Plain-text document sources
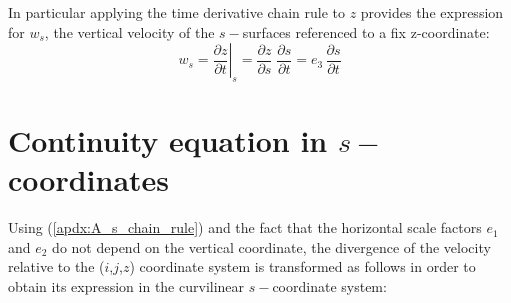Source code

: \documentclass[../main/NEMO_manual]{subfiles}
\begin{document}
In particular applying the time derivative chain rule to $z$ provides the expression for $w_s$,
the vertical velocity of the $s-$surfaces referenced to a fix z-coordinate:
\begin{equation}
  \label{apdx:A_w_in_s}
  w_s   =  \left.   \frac{\partial z }{\partial t}   \right|_s
  = \frac{\partial z}{\partial s} \; \frac{\partial s}{\partial t}
  = e_3 \, \frac{\partial s}{\partial t}
\end{equation}

\section{Continuity equation in $s-$coordinates}
\label{sec:A_continuity}

Using (\autoref{apdx:A_s_chain_rule}) and
the fact that the horizontal scale factors $e_1$ and $e_2$ do not depend on the vertical coordinate,
the divergence of the velocity relative to the ($i$,$j$,$z$) coordinate system is transformed as follows in order to
obtain its expression in the curvilinear $s-$coordinate system:
\end{document}
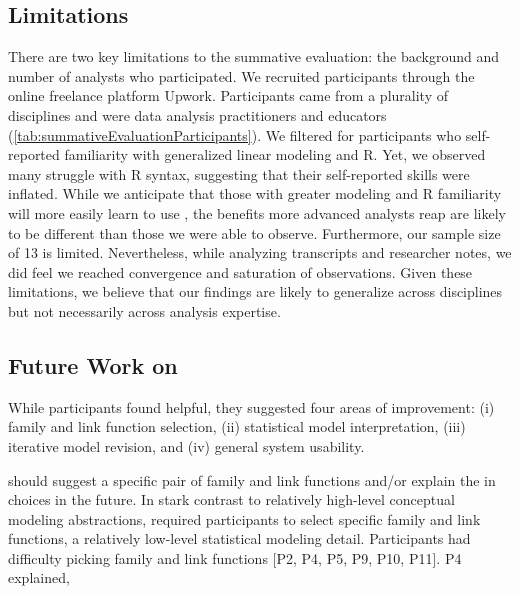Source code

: 
\subsection{Limitations}
There are two key limitations to the summative evaluation: the background and
number of analysts who participated. We recruited participants through the
online freelance platform Upwork. Participants came from a plurality of
disciplines and were data analysis practitioners and educators
(\autoref{tab:summativeEvaluationParticipants}). We filtered for participants
who self-reported familiarity with generalized linear modeling and R. Yet, we
observed many struggle with R syntax, suggesting that their self-reported skills
were inflated. While we anticipate that those with greater modeling and R
familiarity will more easily learn to use \rTisane, the benefits more advanced
analysts reap are likely to be different than those we were able to observe. 
Furthermore, our sample size of 13 is limited. Nevertheless, while analyzing
transcripts and researcher notes, we did feel we reached convergence and
saturation of observations. Given these limitations, we believe that our findings
are likely to generalize across disciplines but not necessarily across analysis
expertise. 


\subsection{Future Work on \rTisane}
While participants found \rTisane helpful, they suggested four areas of
improvement: (i) family and link function selection, (ii) statistical model
interpretation, (iii) iterative model revision, and (iv) general system
usability. 

\rTisane should suggest a specific pair of family and link functions
and/or explain the  in choices in the future. 
In stark contrast to \rTisanes relatively high-level conceptual modeling
abstractions, \rTisane required participants to select specific family and link
functions, a relatively low-level statistical modeling detail. Participants had
difficulty picking family and link functions [P2, P4, P5, P9, P10, P11]. P4
explained, 


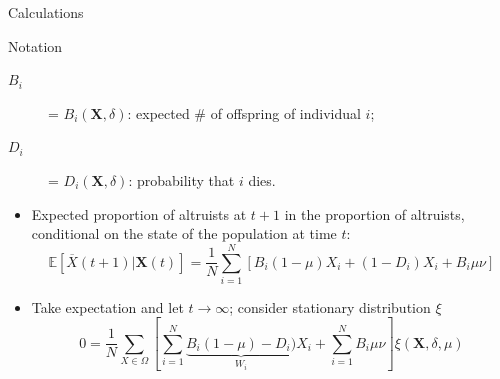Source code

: \documentclass[aspectratio=169]{beamer}
\begin{document}
\begin{frame}{Calculations}
\begin{block}{Notation}
\begin{description}
\item[$B_i$] = $B_i(\mathbf{X}, \delta)$: expected \# of offspring of individual $i$;
\item[$D_i$] = $D_i(\mathbf{X}, \delta)$: probability that $i$ dies.
\end{description}
\end{block}
\pause
\begin{itemize}[<+->]
\item Expected proportion of altruists at $t+1$ in the proportion of altruists, conditional on the state of the population at time $t$:
%
\begin{displaymath}
\mathbb{E}[\overline{X}(t+1)|\mathbf{X}(t)] = \frac{1}{N}\sum_{i=1}^N \left[ B_i (1-\mu) X_i + (1-D_i)X_i + B_i \mu \nu \right]
\end{displaymath}

\item Take expectation and let $t\to \infty$; consider stationary distribution $\xi$
%
\begin{displaymath}
0 = \frac{1}{N} \sum_{X \in \Omega}\left[ \sum_{i=1}^N \underbrace{B_i (1-\mu) - D_i)}_{W_i} X_i + \sum_{i=1}^N B_i \mu \nu \right]\xi(\mathbf{X}, \delta, \mu)
\end{displaymath}
\end{itemize}
\end{frame}
\end{document}
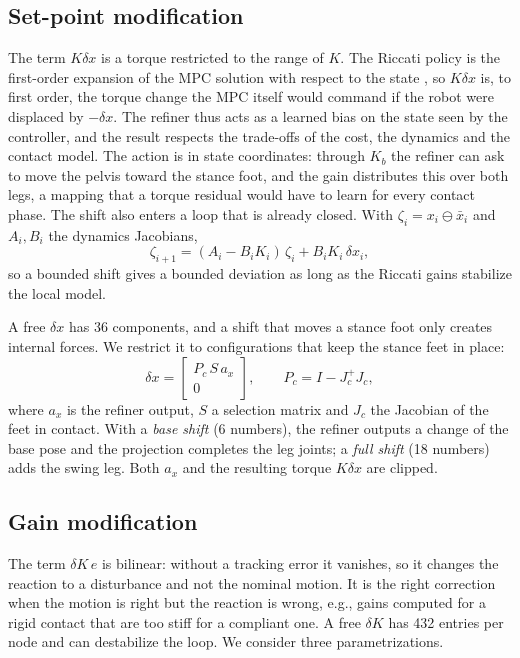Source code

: \documentclass[conference]{IEEEtran}
\newcommand{\xb}{\bar{x}}
\begin{document}
\subsection{Set-point modification}
The term $K\delta x$ is a torque restricted to the range of $K$.
The Riccati policy is the first-order expansion of the MPC solution with respect to the state \cite{dantec2022firstorder}, so $K\delta x$ is, to first order, the torque change the MPC itself would command if the robot were displaced by $-\delta x$.
The refiner thus acts as a learned bias on the state seen by the controller, and the result respects the trade-offs of the cost, the dynamics and the contact model.
The action is in state coordinates: through $K_b$ the refiner can ask to move the pelvis toward the stance foot, and the gain distributes this over both legs, a mapping that a torque residual would have to learn for every contact phase.
The shift also enters a loop that is already closed.
With $\zeta_i=x_i\ominus\xb_i$ and $A_i,B_i$ the dynamics Jacobians,
\begin{equation}
\zeta_{i+1}=(A_i-B_iK_i)\,\zeta_i+B_iK_i\,\delta x_i ,
\label{eq:cl}
\end{equation}
so a bounded shift gives a bounded deviation as long as the Riccati gains stabilize the local model.

A free $\delta x$ has 36 components, and a shift that moves a stance foot only creates internal forces.
We restrict it to configurations that keep the stance feet in place:
\begin{equation}
\delta x=\begin{bmatrix}P_c\,S\,a_x\\ 0\end{bmatrix},\qquad P_c=I-J_c^{+}J_c ,
\label{eq:setpoint}
\end{equation}
where $a_x$ is the refiner output, $S$ a selection matrix and $J_c$ the Jacobian of the feet in contact.
With a \emph{base shift} (6 numbers), the refiner outputs a change of the base pose and the projection completes the leg joints; a \emph{full shift} (18 numbers) adds the swing leg.
Both $a_x$ and the resulting torque $K\delta x$ are clipped.

\subsection{Gain modification}
The term $\delta K\,e$ is bilinear: without a tracking error it vanishes, so it changes the reaction to a disturbance and not the nominal motion.
It is the right correction when the motion is right but the reaction is wrong, e.g., gains computed for a rigid contact that are too stiff for a compliant one.
A free $\delta K$ has 432 entries per node and can destabilize the loop.
We consider three parametrizations.
\end{document}

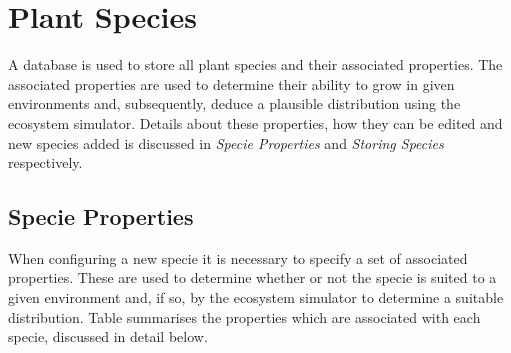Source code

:\section{Plant Species}

A database is used to store all plant species and their associated properties. The associated properties are used to determine their ability to grow in given environments and, subsequently, deduce a plausible distribution using the ecosystem simulator. Details about these properties, how they can be edited and new species added is discussed in \textit{Specie Properties} and  \textit{Storing Species} respectively.

\subsection{Specie Properties}

When configuring a new specie it is necessary to specify a set of associated properties. These are used to determine whether or not the specie is suited to a given environment and, if so, by the ecosystem simulator to determine a suitable distribution. Table summarises the properties which are associated with each specie, discussed in detail below.


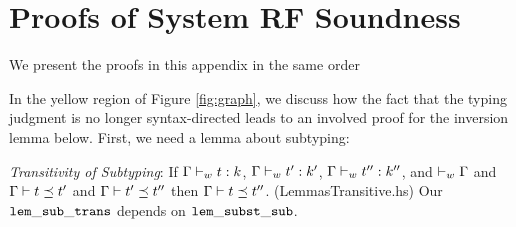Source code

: \chapter{Proofs of System RF Soundness}
\label{ch:proofs}

We present the proofs in this appendix in the same order 

In the yellow region of Figure \ref{fig:graph}, we discuss how the fact that the typing judgment is no longer syntax-directed leads to an involved proof for the inversion lemma below. First, we need a lemma about subtyping:

\begin{lemma}
    {\em Transitivity of Subtyping}: If ${\mathrm{\Gamma}} \vdash_w {t} : {k}$, ${\mathrm{\Gamma}} \vdash_w {t'} : {k'}$, ${\mathrm{\Gamma}} \vdash_w {t''} : {k''}$, and $\vdash_w \mathrm{\Gamma}$ and ${\mathrm{\Gamma}} \vdash t \preceq t'$ and ${\mathrm{\Gamma}} \vdash t' \preceq t''$ then ${\mathrm{\Gamma}} \vdash t \preceq t''$. (LemmasTransitive.hs) Our ${\tt lem\_sub\_trans}$ depends on ${\tt lem\_subst\_sub}$.
\end{lemma}

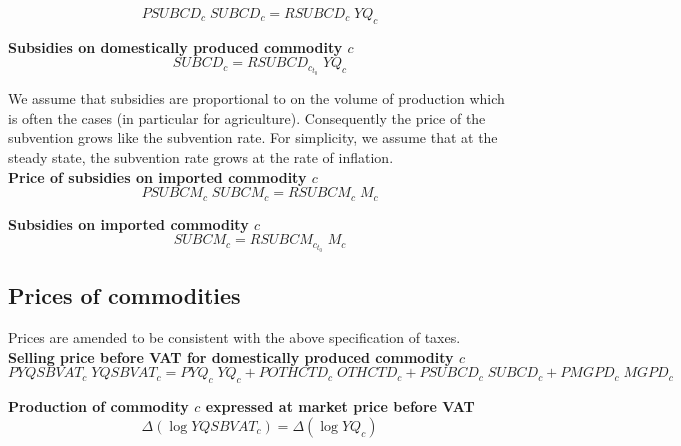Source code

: \documentclass[12pt]{article}
\numberwithin{equation}{section}
\begin{document}
\begin{dmath}
PSUBCD_{c} \; SUBCD_{c} = RSUBCD_{c} \; YQ_{c}
\label{Exception_taxes_prices.mdlPSUBCD[c]}
\end{dmath}

\noindent \textbf{Subsidies on domestically produced commodity $c$} 
\begin{dmath}
SUBCD_{c} = RSUBCD_{c}_{t_0} \; YQ_{c}
\label{Exception_taxes_prices.mdlSUBCD[c]}
\end{dmath}

We assume that subsidies are proportional to on the volume of production which is often the cases (in particular for agriculture). Consequently the price of the subvention grows like the subvention rate. For simplicity, we assume that at the steady state, the subvention rate grows at the rate of inflation. \\

\noindent \textbf{Price of subsidies on imported commodity $c$} 
\begin{dmath}
PSUBCM_{c} \; SUBCM_{c} = RSUBCM_{c} \; M_{c}
\label{Exception_taxes_prices.mdlPSUBCM[c]}
\end{dmath}

\noindent \textbf{Subsidies on imported commodity $c$} 
\begin{dmath}
SUBCM_{c} = RSUBCM_{c}_{t_0} \; M_{c}
\label{Exception_taxes_prices.mdlSUBCM[c]}
\end{dmath}





\subsection{Prices of commodities}


 Prices are amended to be consistent with the above specification of taxes. \\

\noindent \textbf{Selling price before VAT for domestically produced commodity $c$} 
\begin{dmath}
PYQSBVAT_{c} \; YQSBVAT_{c} = PYQ_{c} \; YQ_{c} + POTHCTD_{c} \; OTHCTD_{c} + PSUBCD_{c} \; SUBCD_{c} + PMGPD_{c} \; MGPD_{c}
\label{Exception_taxes_prices.mdlPYQSBVAT[c]}
\end{dmath}

\noindent \textbf{Production of commodity $c$ expressed at market price before VAT} 
\begin{dmath}
\varDelta \left(\operatorname{log} YQSBVAT_{c}\right) = \varDelta \left(\operatorname{log} YQ_{c}\right)
\label{Exception_taxes_prices.mdlYQSBVAT[c]}
\end{dmath}
\end{document}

Prompt: Your answer should consist of each line above in which "subsection" appears.

Reply to the task:
\subsection{Limitations}
\subsection{Future Work on \rTisane}
\subsection{Set-point modification}
\subsection{Gain modification}
\subsection{Specie Properties}
\subsection{Prices of commodities}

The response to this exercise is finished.